Absolument, et je l’assume. Certains critiques n’ont pas compris le film, disant que les personnages poursuivaient un but absurde. C’est pourtant un des points les plus importants du film pour moi, un de ses buts : démontrer l’absurdité de notre système financier. Je me reconnais beaucoup dans cette absurdité-là en tant que réalisateur. Quand on essaie de faire un film, on y met tellement d’effort qu’on finit parfois par se demander pourquoi on en est rendu là.

On a par contre l’impression que vos personnages sont motivés par le seul profit…
Oui, mais Vincent recherche aussi le prestige et l’appréciation des autres. Et derrière l’argent, il y a une recherche de pouvoir et de reconnaissance. Il y a quelque chose de tordu là-dedans.

Comme dans votre précédent film, Eye on Juliet (qui mettait en scène une histoire d’amour entre deux être séparés par des milliers de kilomètres), vous abordez la question de la technologie et de la place qu’elle prend dans nos vies.
C’est drôle, je n’en avais pas conscience au moment de l’écriture, mais oui, il y a une réflexion sur notre monde actuel et notre géographie qui devient à la fois physique et virtuelle. Je pense qu’il y a une réflexion sur l’expansivité et la relativité du temps en pensant relier New York et Kansas City en une milliseconde. C’est peut-être dans le troisième sous-texte! Je n’aime pas trop parler de ça parce que le film ne m’appartient plus rendu à l’écran, mais j’avais ça en tête en écrivant le scénario.

Vous nous servez des avertissements?
Avec l’arrivée de l’intelligence artificielle, on sent presque que la technologie s’est ancrée en nous, alors que ce n’est pas vrai. On sent qu’on en dépend profondément, et on abandonne de plus en plus notre contrôle sur ça au lieu de s’en libérer. On pourrait dire non à plein de choses, mais pour des raisons de confort ou je ne sais quoi, on le ne fait pas. Ce n’est cependant pas le sujet du film.

Avec son mélange de thriller­ et de comédie, est-ce votre film le plus accessible?
Je pense que c’est ce qui se manifeste jusqu’à maintenant et je l’assume candidement. Quand les critiques regardent le film, ils peuvent être déstabilisés par le jeu de genre. Mais j’essaie de faire un film pour moi. J’essaie de me faire plaisir, non pas en tant que réalisateur, mais en tant que spectateur. Je veux garder la notion d’expérience dans un film, je ne veux pas me payer un trip de réalisateur sans avoir la notion d’une certaine musicalité du film.
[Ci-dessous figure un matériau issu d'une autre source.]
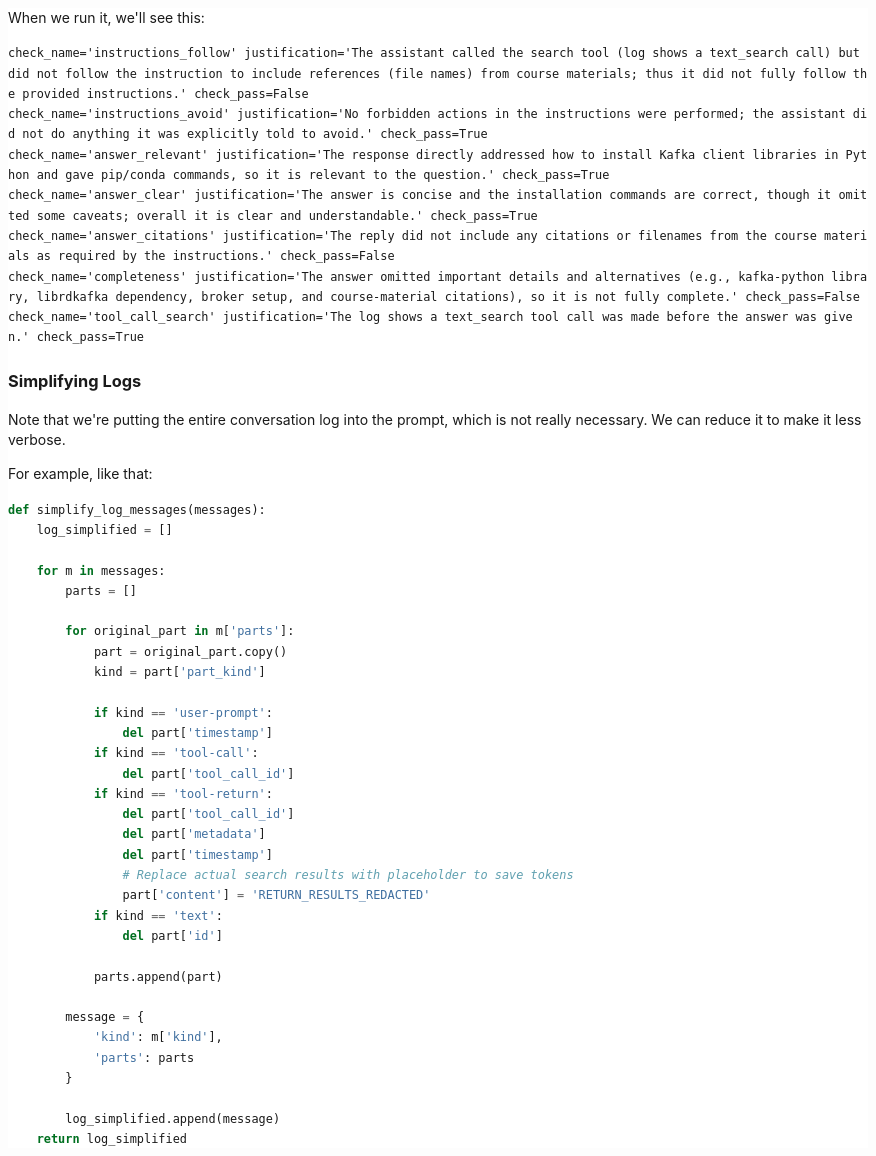 When we run it, we'll see this:

```
check_name='instructions_follow' justification='The assistant called the search tool (log shows a text_search call) but did not follow the instruction to include references (file names) from course materials; thus it did not fully follow the provided instructions.' check_pass=False
check_name='instructions_avoid' justification='No forbidden actions in the instructions were performed; the assistant did not do anything it was explicitly told to avoid.' check_pass=True
check_name='answer_relevant' justification='The response directly addressed how to install Kafka client libraries in Python and gave pip/conda commands, so it is relevant to the question.' check_pass=True
check_name='answer_clear' justification='The answer is concise and the installation commands are correct, though it omitted some caveats; overall it is clear and understandable.' check_pass=True
check_name='answer_citations' justification='The reply did not include any citations or filenames from the course materials as required by the instructions.' check_pass=False
check_name='completeness' justification='The answer omitted important details and alternatives (e.g., kafka-python library, librdkafka dependency, broker setup, and course-material citations), so it is not fully complete.' check_pass=False
check_name='tool_call_search' justification='The log shows a text_search tool call was made before the answer was given.' check_pass=True
```

### Simplifying Logs

Note that we're putting the entire conversation log into the prompt, which is not really necessary. We can reduce it to make it less verbose.

For example, like that:

```python
def simplify_log_messages(messages):
    log_simplified = []

    for m in messages:
        parts = []

        for original_part in m['parts']:
            part = original_part.copy()
            kind = part['part_kind']

            if kind == 'user-prompt':
                del part['timestamp']
            if kind == 'tool-call':
                del part['tool_call_id']
            if kind == 'tool-return':
                del part['tool_call_id']
                del part['metadata']
                del part['timestamp']
                # Replace actual search results with placeholder to save tokens
                part['content'] = 'RETURN_RESULTS_REDACTED'
            if kind == 'text':
                del part['id']

            parts.append(part)

        message = {
            'kind': m['kind'],
            'parts': parts
        }

        log_simplified.append(message)
    return log_simplified
```
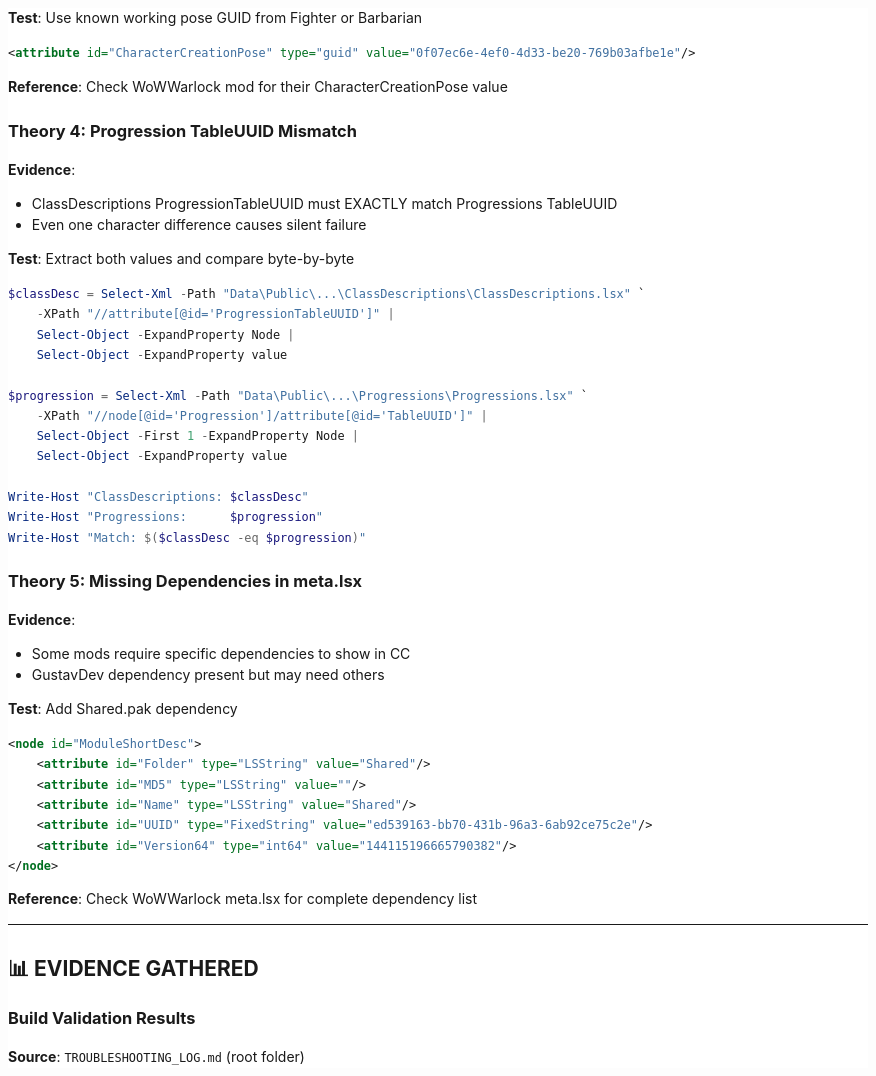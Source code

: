 **Test**: Use known working pose GUID from Fighter or Barbarian
```xml
<attribute id="CharacterCreationPose" type="guid" value="0f07ec6e-4ef0-4d33-be20-769b03afbe1e"/>
```

**Reference**: Check WoWWarlock mod for their CharacterCreationPose value

### Theory 4: Progression TableUUID Mismatch
**Evidence**:
- ClassDescriptions ProgressionTableUUID must EXACTLY match Progressions TableUUID
- Even one character difference causes silent failure

**Test**: Extract both values and compare byte-by-byte
```powershell
$classDesc = Select-Xml -Path "Data\Public\...\ClassDescriptions\ClassDescriptions.lsx" `
    -XPath "//attribute[@id='ProgressionTableUUID']" | 
    Select-Object -ExpandProperty Node | 
    Select-Object -ExpandProperty value

$progression = Select-Xml -Path "Data\Public\...\Progressions\Progressions.lsx" `
    -XPath "//node[@id='Progression']/attribute[@id='TableUUID']" |
    Select-Object -First 1 -ExpandProperty Node |
    Select-Object -ExpandProperty value

Write-Host "ClassDescriptions: $classDesc"
Write-Host "Progressions:      $progression"
Write-Host "Match: $($classDesc -eq $progression)"
```

### Theory 5: Missing Dependencies in meta.lsx
**Evidence**:
- Some mods require specific dependencies to show in CC
- GustavDev dependency present but may need others

**Test**: Add Shared.pak dependency
```xml
<node id="ModuleShortDesc">
    <attribute id="Folder" type="LSString" value="Shared"/>
    <attribute id="MD5" type="LSString" value=""/>
    <attribute id="Name" type="LSString" value="Shared"/>
    <attribute id="UUID" type="FixedString" value="ed539163-bb70-431b-96a3-6ab92ce75c2e"/>
    <attribute id="Version64" type="int64" value="144115196665790382"/>
</node>
```

**Reference**: Check WoWWarlock meta.lsx for complete dependency list

---

## 📊 EVIDENCE GATHERED

### Build Validation Results
**Source**: `TROUBLESHOOTING_LOG.md` (root folder)
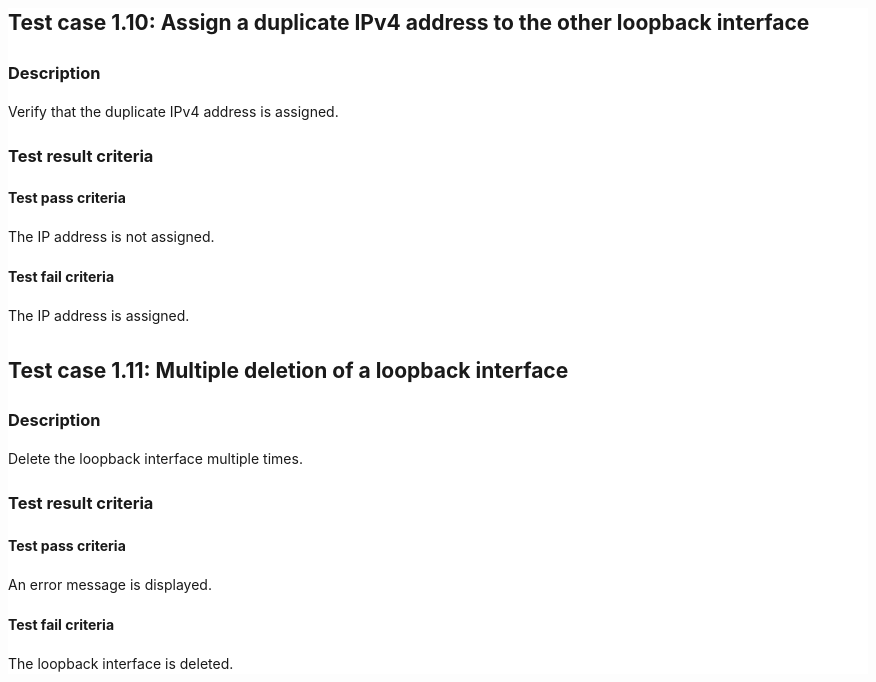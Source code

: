 ## Test case 1.10: Assign a duplicate IPv4 address to the other loopback interface
### Description
Verify that the duplicate IPv4 address is assigned.
### Test result criteria
#### Test pass criteria
The IP address is not assigned.
#### Test fail criteria
The IP address is assigned.

## Test case 1.11: Multiple deletion of a loopback interface
### Description
Delete the loopback interface multiple times.
### Test result criteria
#### Test pass criteria
An error message is displayed.
#### Test fail criteria
The loopback interface is deleted.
Lorsqu’on travaille avec des budgets importants et des acteurs de calibre international, y a-t-il un danger de perdre le contrôle créatif du film?
Je pense que je frôle la limite maximale de budget où je peux garder une certaine liberté créative. Ce sont les acteurs qui financent les films qui te donnent ta liberté créative. Si tu les as, tu peux essayer quelque chose de plus risqué, de plus sombre, de plus challengeant. Ma plus grande crainte est de perdre le premier souffle d’élégance de création. Si, à toutes les étapes du film, tu n’es pas entouré de gens qui sont un peu gamins et qui reconnaissent ce premier souffle et veulent se battre pour lui, il y a beaucoup de dangers.

Qu’est-ce qui en fait un film de Kim Nguyen?
La seule chose que je peux dire, c’est qu’il s’inscrit dans la recherche de choses qui frôlent le réel, mais qui, par leur absurdité et par l’ampleur et la folie de la prémisse, touchent en même temps au surréalisme.